In 1970, life changed for the family when the authorities found out that Iosif was practising medicine without a licence. He was arrested and sent to prison for eight years, leaving Crucita to look after the children alone. People from the community who had been helped by Iosif brought food and supported the family. While Iosif was in prison he was badly mistreated, and he eventually came home in poor health. Six months later, he died. Baronita was 19 years old.
Baronita’s life today
From December 1989, when a revolution led to the collapse of Communism in Romania, Roma people were increasingly the target of racially-motivated violence and discrimination. As a result, many Roma people migrated West. Baronita had a long and difficult journey through Europe to the UK.

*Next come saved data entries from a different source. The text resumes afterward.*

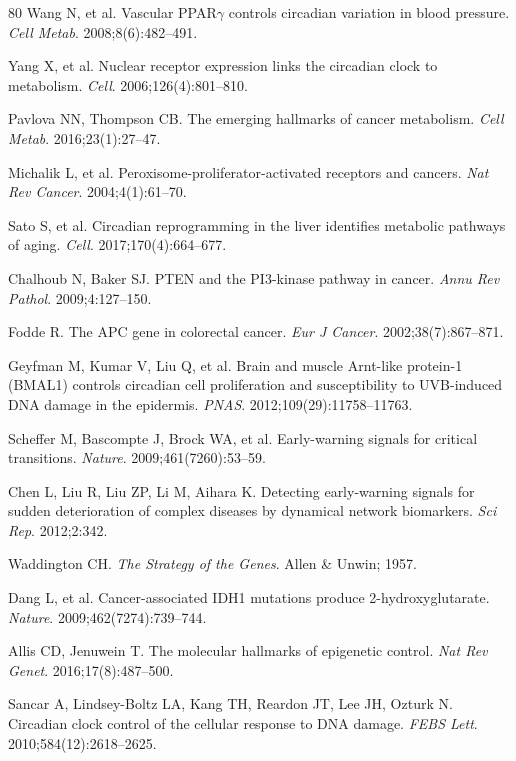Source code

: \documentclass[11pt,a4paper]{article}
\begin{document}
\begin{thebibliography}{80}
Wang N, et al. Vascular PPAR$\gamma$ controls circadian variation in blood pressure. \textit{Cell Metab}. 2008;8(6):482--491.

Yang X, et al. Nuclear receptor expression links the circadian clock to metabolism. \textit{Cell}. 2006;126(4):801--810.

Pavlova NN, Thompson CB. The emerging hallmarks of cancer metabolism. \textit{Cell Metab}. 2016;23(1):27--47.

Michalik L, et al. Peroxisome-proliferator-activated receptors and cancers. \textit{Nat Rev Cancer}. 2004;4(1):61--70.

Sato S, et al. Circadian reprogramming in the liver identifies metabolic pathways of aging. \textit{Cell}. 2017;170(4):664--677.

Chalhoub N, Baker SJ. PTEN and the PI3-kinase pathway in cancer. \textit{Annu Rev Pathol}. 2009;4:127--150.

Fodde R. The APC gene in colorectal cancer. \textit{Eur J Cancer}. 2002;38(7):867--871.

Geyfman M, Kumar V, Liu Q, et al. Brain and muscle Arnt-like protein-1 (BMAL1) controls circadian cell proliferation and susceptibility to UVB-induced DNA damage in the epidermis. \textit{PNAS}. 2012;109(29):11758--11763.

Scheffer M, Bascompte J, Brock WA, et al. Early-warning signals for critical transitions. \textit{Nature}. 2009;461(7260):53--59.

Chen L, Liu R, Liu ZP, Li M, Aihara K. Detecting early-warning signals for sudden deterioration of complex diseases by dynamical network biomarkers. \textit{Sci Rep}. 2012;2:342.

Waddington CH. \textit{The Strategy of the Genes}. Allen \& Unwin; 1957.

Dang L, et al. Cancer-associated IDH1 mutations produce 2-hydroxyglutarate. \textit{Nature}. 2009;462(7274):739--744.

Allis CD, Jenuwein T. The molecular hallmarks of epigenetic control. \textit{Nat Rev Genet}. 2016;17(8):487--500.

Sancar A, Lindsey-Boltz LA, Kang TH, Reardon JT, Lee JH, Ozturk N. Circadian clock control of the cellular response to DNA damage. \textit{FEBS Lett}. 2010;584(12):2618--2625.


\end{thebibliography}
\end{document}
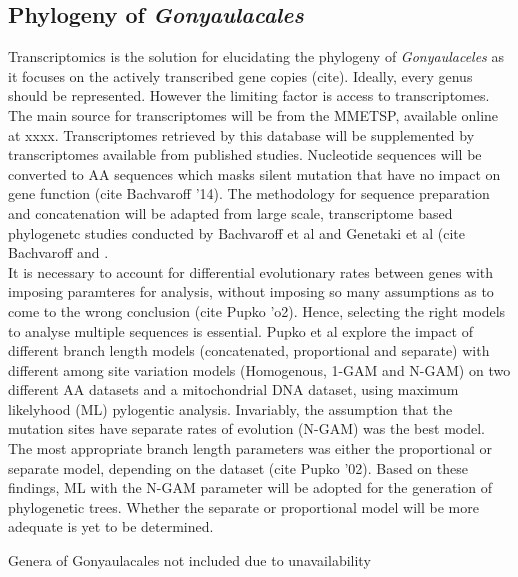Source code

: \documentclass[12pt]{article}
\begin{document}
\subsection{Phylogeny of \emph{Gonyaulacales}}
Transcriptomics is the solution for elucidating the phylogeny of \emph{Gonyaulaceles} as it focuses on the actively transcribed gene copies (cite). Ideally, every genus should be represented. However the limiting factor is access to transcriptomes. The main source for transcriptomes will be from the MMETSP, available online at xxxx. Transcriptomes retrieved by this database will be supplemented by transcriptomes available from published studies. Nucleotide sequences will be converted to AA sequences which masks silent mutation that have no impact on gene function (cite Bachvaroff '14). The methodology for sequence preparation and concatenation will be adapted from large scale, transcriptome based phylogenetc studies conducted by Bachvaroff et al and Genetaki et al (cite Bachvaroff and \cite{gentekaki2014large}.\\
It is necessary to account for differential evolutionary rates between genes with imposing paramteres for analysis, without imposing so many assumptions as to come to the wrong conclusion (cite Pupko 'o2). Hence, selecting the right models to analyse multiple sequences is essential. Pupko et al explore the impact of different branch length models (concatenated, proportional and separate) with different among site variation models (Homogenous, 1-GAM and N-GAM) on two different AA datasets and a mitochondrial DNA dataset, using maximum likelyhood (ML) pylogentic analysis. Invariably, the assumption that the mutation sites have separate rates of evolution (N-GAM) was the best model. The most appropriate branch length parameters was either the proportional or separate model, depending on the dataset (cite Pupko '02). Based on these findings, ML with the N-GAM parameter will be adopted for the generation of phylogenetic trees. Whether the separate or proportional model will be more adequate is yet to be determined.

Genera of Gonyaulacales not included due to unavailability
\end{document}
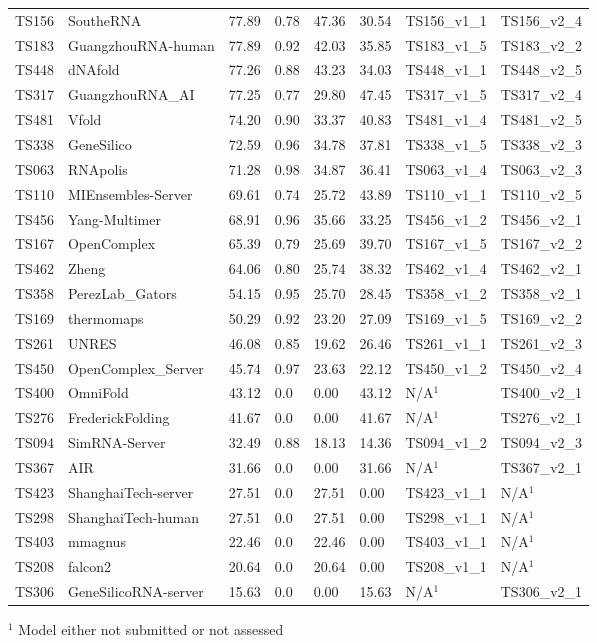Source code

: \begin{table}[ht]
{\begin{tabular}{llllllll}
TS156 & SoutheRNA & 77.89 & 0.78 & 47.36 & 30.54 & TS156\_v1\_1 & TS156\_v2\_4 \\ 
TS183 & GuangzhouRNA-human & 77.89 & 0.92 & 42.03 & 35.85 & TS183\_v1\_5 & TS183\_v2\_2 \\ 
TS448 & dNAfold & 77.26 & 0.88 & 43.23 & 34.03 & TS448\_v1\_1 & TS448\_v2\_5 \\ 
TS317 & GuangzhouRNA\_AI & 77.25 & 0.77 & 29.80 & 47.45 & TS317\_v1\_5 & TS317\_v2\_4 \\ 
TS481 & Vfold & 74.20 & 0.90 & 33.37 & 40.83 & TS481\_v1\_4 & TS481\_v2\_5 \\ 
TS338 & GeneSilico & 72.59 & 0.96 & 34.78 & 37.81 & TS338\_v1\_5 & TS338\_v2\_3 \\ 
TS063 & RNApolis & 71.28 & 0.98 & 34.87 & 36.41 & TS063\_v1\_4 & TS063\_v2\_3 \\ 
TS110 & MIEnsembles-Server & 69.61 & 0.74 & 25.72 & 43.89 & TS110\_v1\_1 & TS110\_v2\_5 \\ 
TS456 & Yang-Multimer & 68.91 & 0.96 & 35.66 & 33.25 & TS456\_v1\_2 & TS456\_v2\_1 \\ 
TS167 & OpenComplex & 65.39 & 0.79 & 25.69 & 39.70 & TS167\_v1\_5 & TS167\_v2\_2 \\ 
TS462 & Zheng & 64.06 & 0.80 & 25.74 & 38.32 & TS462\_v1\_4 & TS462\_v2\_1 \\ 
TS358 & PerezLab\_Gators & 54.15 & 0.95 & 25.70 & 28.45 & TS358\_v1\_2 & TS358\_v2\_1 \\ 
TS169 & thermomaps & 50.29 & 0.92 & 23.20 & 27.09 & TS169\_v1\_5 & TS169\_v2\_2 \\ 
TS261 & UNRES & 46.08 & 0.85 & 19.62 & 26.46 & TS261\_v1\_1 & TS261\_v2\_3 \\ 
TS450 & OpenComplex\_Server & 45.74 & 0.97 & 23.63 & 22.12 & TS450\_v1\_2 & TS450\_v2\_4 \\ 
TS400 & OmniFold & 43.12 & 0.0 & 0.00 & 43.12 & N/A$^{1}$ & TS400\_v2\_1 \\ 
TS276 & FrederickFolding & 41.67 & 0.0 & 0.00 & 41.67 & N/A$^{1}$ & TS276\_v2\_1 \\ 
TS094 & SimRNA-Server & 32.49 & 0.88 & 18.13 & 14.36 & TS094\_v1\_2 & TS094\_v2\_3 \\ 
TS367 & AIR & 31.66 & 0.0 & 0.00 & 31.66 & N/A$^{1}$ & TS367\_v2\_1 \\ 
TS423 & ShanghaiTech-server & 27.51 & 0.0 & 27.51 & 0.00 & TS423\_v1\_1 & N/A$^{1}$ \\ 
TS298 & ShanghaiTech-human & 27.51 & 0.0 & 27.51 & 0.00 & TS298\_v1\_1 & N/A$^{1}$ \\ 
TS403 & mmagnus & 22.46 & 0.0 & 22.46 & 0.00 & TS403\_v1\_1 & N/A$^{1}$ \\ 
TS208 & falcon2 & 20.64 & 0.0 & 20.64 & 0.00 & TS208\_v1\_1 & N/A$^{1}$ \\ 
TS306 & GeneSilicoRNA-server & 15.63 & 0.0 & 0.00 & 15.63 & N/A$^{1}$ & TS306\_v2\_1 \\ 
\bottomrule
\end{tabular}%
}
\begin{flushleft}\footnotesize $^{1}$ Model either not submitted or not assessed\end{flushleft}
\end{table}
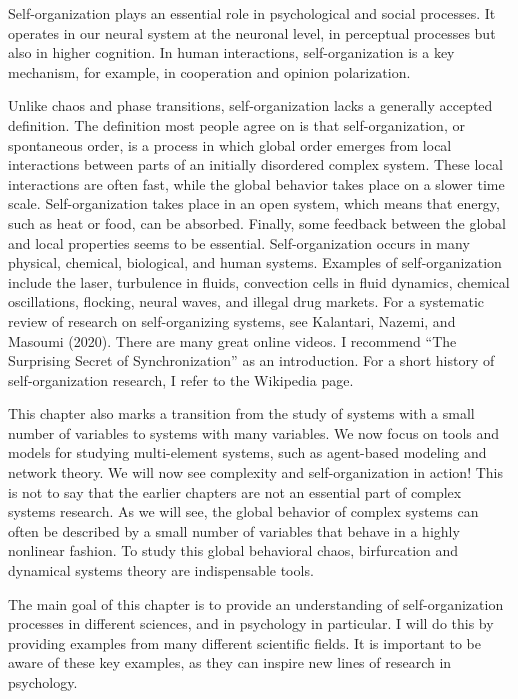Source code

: \documentclass[
  a4paper,
  DIV=11,
  numbers=noendperiod,
  oneside]{scrreprt}
\begin{document}
Self-organization plays an essential role in psychological and social
processes. It operates in our neural system at the neuronal level, in
perceptual processes but also in higher cognition. In human
interactions, self-organization is a key mechanism, for example, in
cooperation and opinion polarization.

Unlike chaos and phase transitions, self-organization lacks a generally
accepted definition. The definition most people agree on is that
self-organization, or spontaneous order, is a process in which global
order emerges from local interactions between parts of an initially
disordered complex system. These local interactions are often fast,
while the global behavior takes place on a slower time scale.
Self-organization takes place in an open system, which means that
energy, such as heat or food, can be absorbed. Finally, some feedback
between the global and local properties seems to be essential.
Self-organization occurs in many physical, chemical, biological, and
human systems. Examples of self-organization include the laser,
turbulence in fluids, convection cells in fluid dynamics, chemical
oscillations, flocking, neural waves, and illegal drug markets. For a
systematic review of research on self-organizing systems, see Kalantari,
Nazemi, and Masoumi (2020). There are many great online videos. I
recommend ``The Surprising Secret of Synchronization'' as an
introduction. For a short history of self-organization research, I refer
to the Wikipedia page.

This chapter also marks a transition from the study of systems with a
small number of variables to systems with many variables. We now focus
on tools and models for studying multi-element systems, such as
agent-based modeling and network theory. We will now see complexity and
self-organization in action! This is not to say that the earlier
chapters are not an essential part of complex systems research. As we
will see, the global behavior of complex systems can often be described
by a small number of variables that behave in a highly nonlinear
fashion. To study this global behavioral chaos, birfurcation and
dynamical systems theory are indispensable tools.

The main goal of this chapter is to provide an understanding of
self-organization processes in different sciences, and in psychology in
particular. I will do this by providing examples from many different
scientific fields. It is important to be aware of these key examples, as
they can inspire new lines of research in psychology.
\end{document}
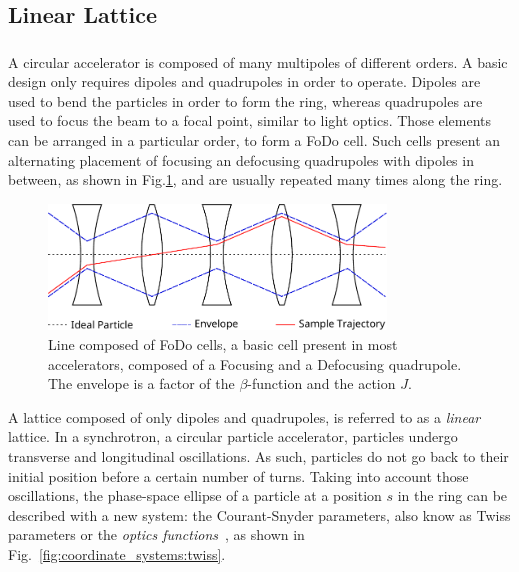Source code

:\subsection{Linear Lattice}


\subsubsection{}
\label{section:courant_snyder}

A circular accelerator is composed of many multipoles of different orders. A basic
design only requires dipoles and quadrupoles in order to operate. Dipoles are used to bend the
particles in order to form the ring, whereas quadrupoles are used to focus the beam to a focal
point, similar to light optics.
Those elements can be arranged in a particular order, to form a FoDo cell. Such cells present an
alternating placement of focusing an defocusing quadrupoles with dipoles in between, as shown in
Fig.\ref{fig:coordinate_systems:fodo}, and are usually repeated many times along the ring.

\begin{figure}[htb]
    \centering
    \includegraphics[width=0.8\textwidth]{images/fodo_drawing.pdf}
    \caption{Line composed of FoDo cells, a basic cell present in most accelerators, composed of a
    Focusing and a Defocusing quadrupole. The envelope is a factor of the $\beta$-function and the
    action $J$.}
    \label{fig:coordinate_systems:fodo}
\end{figure}

A lattice composed of only dipoles and quadrupoles, is referred to as a \textit{linear} lattice.
In a synchrotron, a circular particle accelerator, particles undergo transverse and longitudinal 
oscillations. As such, particles do not go back to their initial position before a certain number
of turns. Taking into account those oscillations, the phase-space ellipse of a particle at a 
position $s$ in the ring can be described with a new system: the Courant-Snyder parameters, also
know as Twiss parameters or the \textit{optics functions}~\cite{courant_theory_1958}, as shown in
Fig.~\ref{fig:coordinate_systems:twiss}.\\

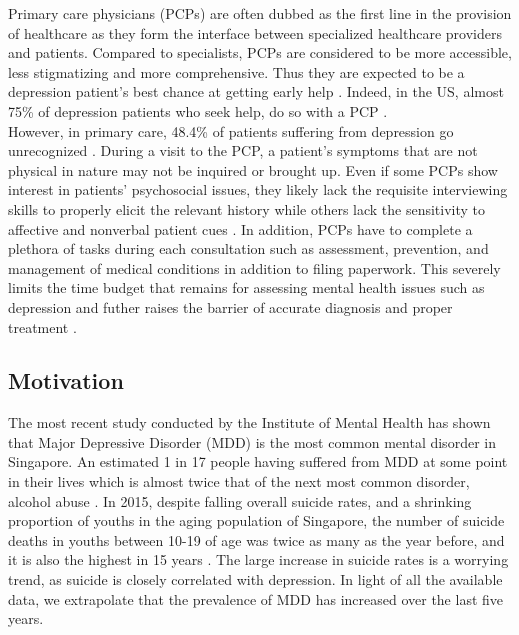 \documentclass{article}
\begin{document}
	Primary care physicians (PCPs) are often dubbed as the first line in the provision of healthcare as they form the interface between specialized healthcare providers and patients. Compared to specialists, PCPs are considered to be more accessible, less stigmatizing and more comprehensive. Thus they are expected to be a depression patient's best chance at getting early help \cite{rothman2003}. Indeed, in the US, almost 75\% of depression patients who seek help, do so with a PCP \cite{goldman1999}. \\ 

	However, in primary care, 48.4\% of patients suffering from depression go unrecognized \cite{jama2003}. During a visit to the PCP, a patient's symptoms that are not physical in nature may not be inquired or brought up. Even if some PCPs show interest in patients' psychosocial issues, they likely lack the requisite interviewing skills to properly elicit the relevant history while others lack the sensitivity to affective and nonverbal patient cues \cite{badger1994}. In addition, PCPs have to complete a plethora of tasks during each consultation such as assessment, prevention, and management of medical conditions in addition to filing paperwork. This severely limits the time budget that remains for assessing mental health issues such as depression and futher raises the barrier of accurate diagnosis and proper treatment \cite{telford2002}. \\

	\subsection{Motivation}
	The most recent study conducted by the Institute of Mental Health has shown that Major Depressive Disorder (MDD) is the most common mental disorder in Singapore. An estimated 1 in 17 people having suffered from MDD at some point in their lives which is almost twice that of the next most common disorder, alcohol abuse \cite{annacadmedsg}. In 2015, despite falling overall suicide rates, and a shrinking proportion of youths in the aging population of Singapore, the number of suicide deaths in youths between 10-19 of age was twice as many as the year before, and it is also the highest in 15 years \cite{samaritansofsingapore2016}. The large increase in suicide rates is a worrying trend, as suicide is closely correlated with depression. In light of all the available data, we extrapolate that the prevalence of MDD has increased over the last five years. \\
\end{document}
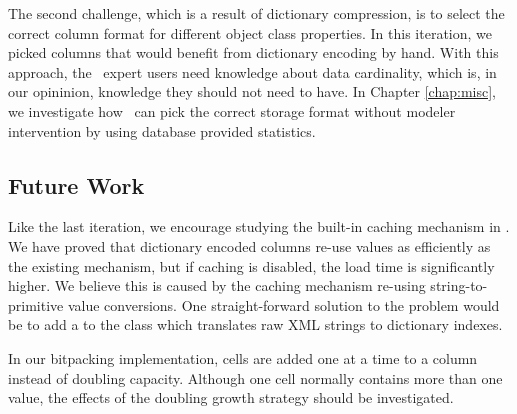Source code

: The second challenge, which is a result of dictionary compression, is to select the correct column format for different object class properties. In this iteration, we picked columns that would benefit from dictionary encoding by hand. With this approach, the \gap~expert users need knowledge about data cardinality, which is, in our opininion, knowledge they should not need to have. In Chapter \ref{chap:misc}, we investigate how \gap~can pick the correct storage format without modeler intervention by using database provided statistics.

\subsection{Future Work}
\label{compression:future-work}
Like the last iteration, we encourage studying the built-in caching mechanism in \gap. We have proved that dictionary encoded columns re-use values as efficiently as the existing mechanism, but if caching is disabled, the load time is significantly higher. We believe this is caused by the caching mechanism re-using string-to-primitive value conversions. One straight-forward solution to the problem would be to add a  to the  class which translates raw XML strings to dictionary indexes.

In our bitpacking implementation, cells are added one at a time to a column instead of doubling capacity. Although one cell normally contains more than one value, the effects of the doubling growth strategy should be investigated.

Today, Roma communities still face discrimination across Europe and in the UK, but Baronita and her family have done well here. She has children and grandchildren, and she feels that they are having an easier life than she or her mother did – with less discrimination, a better education and more opportunities.
‘We found a different civilisation and a chance to know something better in this world. We sent our children to school here. We were given a chance to learn this language so we could be more respected and could respect other people, and so we settled here. But still, what we have suffered and what we have been through is very hard to forget.’